I've been getting a little rusty on my mando chops... (grrr... Too much guitar nowadays as my band lost... err fired... our other guitarist months ago - becoming a "Power Twang Trio"). We're finally at a point where we all have agreed to hire another six stringer, which means I can dust off my mandolin and pedal steel again (I like 8 strings on both by the way!). The addition of a 5-string electric fiddler has really helped out, and this luck has made us think just maybe I could be made free again of constant Gretsch & Archtop Acoustic abuse with an acoustic guitarist. We are not a Western Swing band (not yet... heh!) but both the fiddler and I are big Bob Wills, Jethro Burns, and classic Honky Tonk Fans. So, selfishly enough, I've been wanting to bone up my Western Swing chops.

I've been sweating and swearing through Jethro Burns' method (not enough swing, at least at first...) and Tiny Moore's method (not enough music, very good exercises though) and wondering if anyone had some more insight, especially stuff with "play along" recordings.

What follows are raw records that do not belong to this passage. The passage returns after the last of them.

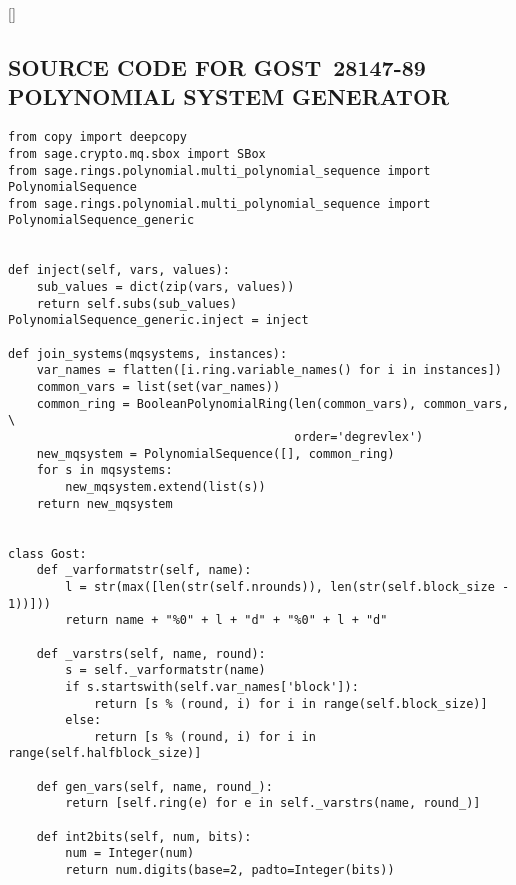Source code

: % 
% 

\titleformat{\chapter}[display]{\center\normalfont\normalsize}{\chaptertitlename\hspace{1em}\thechapter}{1pc}{\MakeUppercase}[\thispagestyle{myheadings}]

\begin{appendices}


\chapter{SOURCE CODE FOR \mbox{GOST~28147-89} POLYNOMIAL SYSTEM GENERATOR}

\begin{lstlisting}
from copy import deepcopy
from sage.crypto.mq.sbox import SBox
from sage.rings.polynomial.multi_polynomial_sequence import PolynomialSequence
from sage.rings.polynomial.multi_polynomial_sequence import PolynomialSequence_generic


def inject(self, vars, values):
    sub_values = dict(zip(vars, values))
    return self.subs(sub_values)
PolynomialSequence_generic.inject = inject

def join_systems(mqsystems, instances):
    var_names = flatten([i.ring.variable_names() for i in instances])
    common_vars = list(set(var_names))
    common_ring = BooleanPolynomialRing(len(common_vars), common_vars, \
                                        order='degrevlex')
    new_mqsystem = PolynomialSequence([], common_ring)
    for s in mqsystems:
        new_mqsystem.extend(list(s))
    return new_mqsystem


class Gost:
    def _varformatstr(self, name):
        l = str(max([len(str(self.nrounds)), len(str(self.block_size - 1))]))
        return name + "%0" + l + "d" + "%0" + l + "d"

    def _varstrs(self, name, round):
        s = self._varformatstr(name)
        if s.startswith(self.var_names['block']):
            return [s % (round, i) for i in range(self.block_size)]
        else:
            return [s % (round, i) for i in range(self.halfblock_size)]

    def gen_vars(self, name, round_):
        return [self.ring(e) for e in self._varstrs(name, round_)]

    def int2bits(self, num, bits):
        num = Integer(num)
        return num.digits(base=2, padto=Integer(bits))


\end{lstlisting}
\end{appendices}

I suppose, if I was more ambitious, I could record some "jam tracks" and bone up that way - but songwriting/recording keeps me busy on the Mac enough and I get sick of sitting in front of a mic when I practice. I have the Carr "Hot Mandolin Styles" video, which is great, until you realize there is no chord work and a really... umm... mediocre selection of source material (Ok, "You Are My Sunshine" is royalty free, but couldn't we shell out a few pennies for a Bob Wills' tune?). 

I know a few of you play this stuff, and many of you enjoy it - where do I go?Are there any fiddle DVDs anyone has used. I have Cashdollar's Western Swing Steel Guitar vids and they are PHENOMENAL. Where is the love for the mandolin??? Any suggestions.

Also, I wouldn't mind everyone's input on general jazz material, as I'm leaning hard back in that direction in general. I was somewhat jazz trained on guitar (private lessons/community college) but I really don't want to go straight down the Aebersold road (ouch! Some of those books hurt!), at least not yet. I'm not looking for Bird or Coltrane yet, either. Opinions of Statman's "Jazz Mandolin" are also solicited... 

Enough babbling... your help is more than appreciated!

Dave

----------


## ShaneJ

Hi Dave. I am a lifelong Bob Wills fan myself. If you havn't checked out Ted Eschliman's http://jazzmando.com/ you should. There's some great jazz and swing stuff there that's applicable to Bob's music, of course.

Aside from other instructional material that others will likely suggest, I'd suggest you listen a lot to Johnny Gimble (and other Playboys fiddlers). Try to play the fiddle parts. You can slide up and down like a fiddler does. You can tremolo where a fiddler would bow a longer note, etc.... You obviously can't completely immitate a fiddle, but you can get cues from them.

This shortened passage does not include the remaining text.